The point that the Senator is missing isn't just the voluntary nature of contracts - but that's enough to call into question his conclusions of the success of the program. If the contract works because each generation submits to the payroll tax in expectation of the next generation financing their benefits, it would seem to me to make the system stronger, per person, to allow those who wish to opt out completely to do so. It might even be argued that allowing opt-outs could even help to mitigate the demographic challenge facing the program (the ubiquitous worker-retiree ratio initially 16-1 and declining into the future). Every 40-year-old who opted out would deprive the system of a portion of the taxes funding the Social Security benefits of their 67-year-old parent, but those benefits would still be funded by other workers who choose not to opt out. But that same 40-year-old would remove himself from an obligation of several 15-year-olds to fund his benefits later - so the taxes of those several workers could be spread among the other 40-year-olds who didn't opt out. There are certainly costs associated with avoiding the reduction of benefits to current retirees and those close to retirement, but IMO they would be definitely worth a stronger system going forward and the increased freedom of choice obtained by allowing opt-outs.
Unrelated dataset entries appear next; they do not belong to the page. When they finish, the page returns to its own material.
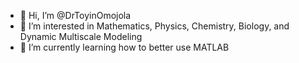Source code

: - 👋 Hi, I’m @DrToyinOmojola
- 👀 I’m interested in Mathematics, Physics, Chemistry, Biology, and Dynamic Multiscale Modeling
- 🌱 I’m currently learning how to better use MATLAB


<!---
ToyinOmojola/ToyinOmojola is a ✨ special ✨ repository because its `README.md` (this file) appears on your GitHub profile.
You can click the Preview link to take a look at your changes.
--->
This OC Register article detailing some of the concerns of bond industry giant PIMCO's CEO Bill Gross is the source of the other contrarian observation:
It's no secret that the massive baby boomer generation is slowly moving from workplace to retirement status. This will leave far too few young workers to runthe nation's businesses - no less pay the Social Security tab.

Gross says this American business climate - weakened by a worker shortage - will not produce the stellar investment returns the president's plan is banking upon.
The upcoming shortage of workers will in one way or another force many Americans to stay employed far longer in life.

Heavy demand for their services may keep folks working. Or an economy stifled by worker shortages won't create the wealth required for a satisfying retirement.
While his concerns seem valid about downward price pressure on investment vehicles as large numbers of baby boomers sell them off in retirement to smaller numbers of current workers trying to build a portfolio, I'm more interested in the unstated effects of the worker shortage he's predicting. I'm far from an economics expert, but I do know what tends to happen when the supply of something drops - the price goes up. It works with gasoline, and it works with labor: labor shortage = higher wages. Higher wages means more principal to save for retirement, which would help offset any decreased returns if historical market averages don't match expectations in the decades to come. More than just upward pressure on wages, I find it very encouraging for educated hard-working 30-year-olds with lofty career aspirations, especially when the baby boomers start retiring in earnest and opening up those upper management positions coveted by their younger proteges. Bill Gross fears that a worker shortage will stifle the economy; I tend to have faith that the ingenuity of the American people (and the technological adeptness and fresh ideas of the new set of managers & executives, whose average age will be dropping as the boomers retire) will be able to stave off economic stagnation as productivity gains continue to increase. Time will tell.